Step 2: Tell the NCAA to pound sand, and pay the nation’s very best high school and college basketball players to be part of it.

Step 3: Profit. Oh, and also change the face of big-time campus athletics forever.

“One of the ways to bust up a monopoly is through disruption,” Schwarz says. “That’s the idea here.”

The way Schwarz and his HBCU league co-founders—Ohio–based sports and entertainment attorney Richard Volante and Washington, D.C.–based author and historian Bijan Bayne—see it, the NCAA is a bit like a traditional taxi company, while their concept is akin to Uber or Lyft. The league would consist of at least 16 members drawn from the four current NCAA Division I and II HBCU conferences, institutions such as Howard University and Florida A&M; its athletes would be full-time students.

They also would be paid to play basketball, between $50,000 and $100,000 a year. Moreover, they would be allowed to endorse products, sell autographs, sign with agents, accept gifts from boosters, declare for the NBA draft, and even be drafted by NBA teams without losing their eligibility.

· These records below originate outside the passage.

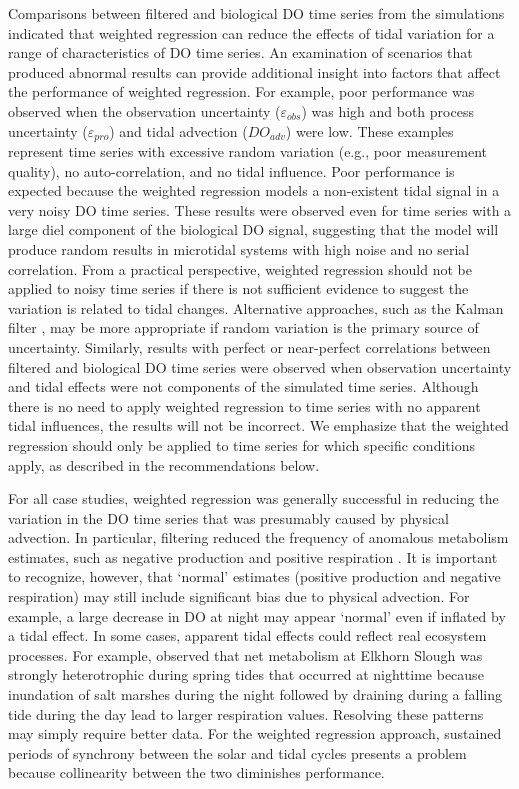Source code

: \documentclass[letterpaper,12pt,oneside]{article}\usepackage[]{graphicx}\usepackage[]{color}
\begin{document}
Comparisons between filtered and biological \ac{DO} time series from the simulations indicated that weighted regression can reduce the effects of tidal variation for a range of characteristics of \ac{DO} time series.  An examination of scenarios that produced abnormal results can provide additional insight into factors that affect the performance of weighted regression.  For example, poor performance was observed when the observation uncertainty ($\varepsilon_{obs}$) was high and both process uncertainty ($\varepsilon_{pro}$) and tidal advection ($DO_{adv}$) were low.  These examples represent time series with excessive random variation (e.g., poor measurement quality), no auto-correlation, and no tidal influence.  Poor performance is expected because the weighted regression models a non-existent tidal signal in a very noisy \ac{DO} time series.  These results were observed even for time series with a large diel component of the biological \ac{DO} signal, suggesting that the model will produce random results in microtidal systems with high noise and no serial correlation.  From a practical perspective, weighted regression should not be applied to noisy time series if there is not sufficient evidence to suggest the variation is related to tidal changes.  Alternative approaches, such as the Kalman filter \citep{Harvey89,Batt12}, may be more appropriate if random variation is the primary source of uncertainty.  Similarly, results with perfect or near-perfect correlations between filtered and biological \ac{DO} time series were observed when observation uncertainty and tidal effects were not components of the simulated time series.  Although there is no need to apply weighted regression to time series with no apparent tidal influences, the results will not be incorrect.  We emphasize that the weighted regression should only be applied to time series for which specific conditions apply, as described in the recommendations below.  

For all case studies, weighted regression was generally successful in reducing the variation in the \ac{DO} time series that was presumably caused by physical advection.  In particular, filtering reduced the frequency of anomalous metabolism estimates, such as negative production and positive respiration \citep{Needoba12}.  It is important to recognize, however, that `normal' estimates (positive production and negative respiration) may still include significant bias due to physical advection.  For example, a large decrease in \ac{DO} at night may appear `normal' even if inflated by a tidal effect.  In some cases, apparent tidal effects could reflect real ecosystem processes. For example, \citet{Nidzieko14} observed that net metabolism at Elkhorn Slough was strongly heterotrophic during spring tides that occurred at nighttime because inundation of salt marshes during the night followed by draining during a falling tide during the day lead to larger respiration values.  Resolving these patterns may simply require better data.  For the weighted regression approach, sustained periods of synchrony between the solar and tidal cycles presents a problem because collinearity between the two diminishes performance. 
\end{document}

NCAA amateurism rules prohibit all of the above, generally limiting athlete compensation for playing sports to the value of an athletic scholarship: room, board, tuition, and in some cases a small cost-of-attendance stipend. Recently, University of Central Florida kicker Donald De La Haye said that his popular YouTube videos, which depict his daily life as a college athlete and have earned him income, may violate those rules and cost him his eligibility.

In the HBCU league, Schwarz says, athletes like De La Haye would be encouraged to market themselves.

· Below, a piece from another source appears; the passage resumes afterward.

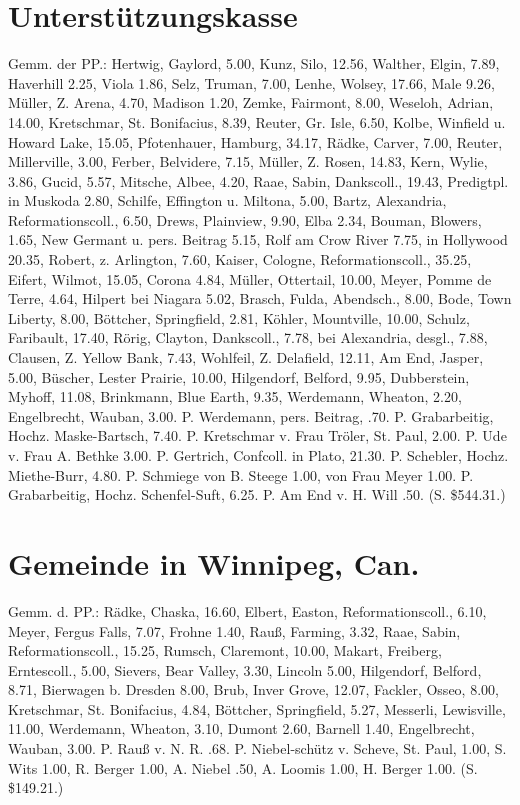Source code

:\section{Unterstützungskasse}
Gemm. der PP.: Hertwig, Gaylord, 5.00, Kunz, Silo, 12.56, Walther, Elgin, 7.89, Haverhill 2.25, Viola 1.86, Selz, Truman, 7.00, Lenhe, Wolsey, 17.66, Male 9.26, Müller, Z. Arena, 4.70, Madison 1.20, Zemke, Fairmont, 8.00, Weseloh, Adrian, 14.00, Kretschmar, St. Bonifacius, 8.39, Reuter, Gr. Isle, 6.50, Kolbe, Winfield u. Howard Lake, 15.05, Pfotenhauer, Hamburg, 34.17, Rädke, Carver, 7.00, Reuter, Millerville, 3.00, Ferber, Belvidere, 7.15, Müller, Z. Rosen, 14.83, Kern, Wylie, 3.86, Gucid, 5.57, Mitsche, Albee, 4.20, Raae, Sabin, Dankscoll., 19.43, Predigtpl. in Muskoda 2.80, Schilfe, Effington u. Miltona, 5.00, Bartz, Alexandria, Reformationscoll., 6.50, Drews, Plainview, 9.90, Elba 2.34, Bouman, Blowers, 1.65, New Germant u. pers. Beitrag 5.15, Rolf am Crow River 7.75, in Hollywood 20.35, Robert, z. Arlington, 7.60, Kaiser, Cologne, Reformationscoll., 35.25, Eifert, Wilmot, 15.05, Corona 4.84, Müller, Ottertail, 10.00, Meyer, Pomme de Terre, 4.64, Hilpert bei Niagara 5.02, Brasch, Fulda, Abendsch., 8.00, Bode, Town Liberty, 8.00, Böttcher, Springfield, 2.81, Köhler, Mountville, 10.00, Schulz, Faribault, 17.40, Rörig, Clayton, Dankscoll., 7.78, bei Alexandria, desgl., 7.88, Clausen, Z. Yellow Bank, 7.43, Wohlfeil, Z. Delafield, 12.11, Am End, Jasper, 5.00, Büscher, Lester Prairie, 10.00, Hilgendorf, Belford, 9.95, Dubberstein, Myhoff, 11.08, Brinkmann, Blue Earth, 9.35, Werdemann, Wheaton, 2.20, Engelbrecht, Wauban, 3.00. P. Werdemann, pers. Beitrag, .70. P. Grabarbeitig, Hochz. Maske-Bartsch, 7.40. P. Kretschmar v. Frau Tröler, St. Paul, 2.00. P. Ude v. Frau A. Bethke 3.00. P. Gertrich, Confcoll. in Plato, 21.30. P. Schebler, Hochz. Miethe-Burr, 4.80. P. Schmiege von B. Steege 1.00, von Frau Meyer 1.00. P. Grabarbeitig, Hochz. Schenfel-Suft, 6.25. P. Am End v. H. Will .50. (S. \$544.31.)

\section{Gemeinde in Winnipeg, Can.}
Gemm. d. PP.: Rädke, Chaska, 16.60, Elbert, Easton, Reformationscoll., 6.10, Meyer, Fergus Falls, 7.07, Frohne 1.40, Rauß, Farming, 3.32, Raae, Sabin, Reformationscoll., 15.25, Rumsch, Claremont, 10.00, Makart, Freiberg, Erntescoll., 5.00, Sievers, Bear Valley, 3.30, Lincoln 5.00, Hilgendorf, Belford, 8.71, Bierwagen b. Dresden 8.00, Brub, Inver Grove, 12.07, Fackler, Osseo, 8.00, Kretschmar, St. Bonifacius, 4.84, Böttcher, Springfield, 5.27, Messerli, Lewisville, 11.00, Werdemann, Wheaton, 3.10, Dumont 2.60, Barnell 1.40, Engelbrecht, Wauban, 3.00. P. Rauß v. N. R. .68. P. Niebel-schütz v. Scheve, St. Paul, 1.00, S. Wits 1.00, R. Berger 1.00, A. Niebel .50, A. Loomis 1.00, H. Berger 1.00. (S. \$149.21.)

“There’s no amateurism,” he says. “If we’re in a high school recruit’s living room, our pitch is that we want to give you a contract for $75,000, with workers’ comp, health insurance, and a 401(k). There are opportunities for ancillary revenue on top of that. We offer great campuses and alumni networks. We invite NBA teams to come, and to draft you while you’re still in school. If and when you make that jump, we are thrilled for you.

“We walk through that menu, and then we ask, ‘If you’re thinking of going to a school outside of our league, ask them if those same possibilities are there.’”

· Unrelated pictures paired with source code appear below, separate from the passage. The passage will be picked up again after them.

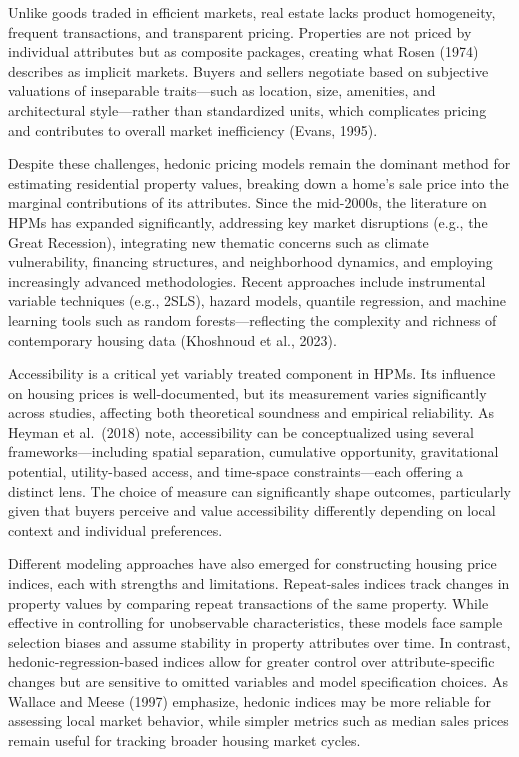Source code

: \documentclass[
  12pt,
]{report}
\begin{document}
Unlike goods traded in efficient markets, real estate lacks product
homogeneity, frequent transactions, and transparent pricing. Properties
are not priced by individual attributes but as composite packages,
creating what Rosen (1974) describes as implicit markets. Buyers and
sellers negotiate based on subjective valuations of inseparable
traits---such as location, size, amenities, and architectural
style---rather than standardized units, which complicates pricing and
contributes to overall market inefficiency (Evans, 1995).

Despite these challenges, hedonic pricing models remain the dominant
method for estimating residential property values, breaking down a
home's sale price into the marginal contributions of its attributes.
Since the mid-2000s, the literature on HPMs has expanded significantly,
addressing key market disruptions (e.g., the Great Recession),
integrating new thematic concerns such as climate vulnerability,
financing structures, and neighborhood dynamics, and employing
increasingly advanced methodologies. Recent approaches include
instrumental variable techniques (e.g., 2SLS), hazard models, quantile
regression, and machine learning tools such as random
forests---reflecting the complexity and richness of contemporary housing
data (Khoshnoud et al., 2023).

Accessibility is a critical yet variably treated component in HPMs. Its
influence on housing prices is well-documented, but its measurement
varies significantly across studies, affecting both theoretical
soundness and empirical reliability. As Heyman et al.~(2018) note,
accessibility can be conceptualized using several frameworks---including
spatial separation, cumulative opportunity, gravitational potential,
utility-based access, and time-space constraints---each offering a
distinct lens. The choice of measure can significantly shape outcomes,
particularly given that buyers perceive and value accessibility
differently depending on local context and individual preferences.

Different modeling approaches have also emerged for constructing housing
price indices, each with strengths and limitations. Repeat-sales indices
track changes in property values by comparing repeat transactions of the
same property. While effective in controlling for unobservable
characteristics, these models face sample selection biases and assume
stability in property attributes over time. In contrast,
hedonic-regression-based indices allow for greater control over
attribute-specific changes but are sensitive to omitted variables and
model specification choices. As Wallace and Meese (1997) emphasize,
hedonic indices may be more reliable for assessing local market
behavior, while simpler metrics such as median sales prices remain
useful for tracking broader housing market cycles.
\end{document}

The idea was born out of Schwarz, Volante, and Bayne’s frustration with the multibillion-dollar college sports industry, in which NCAA member schools agree not to pay athletes instead of competing and bidding for their services in a free market the way every other industry works, and the way campus athletics work if you’re a coach or athletic director.

It also stems from the failure of recent legal challenges to amateurism. A class-action lawsuit brought against the NCAA by former University of California, Los Angeles basketball star Ed O’Bannon over the use of athletes’ names, images, and likenesses ended with federal judges finding that the association violates antitrust law, but also ruling that the NCAA can continue to prohibit player pay.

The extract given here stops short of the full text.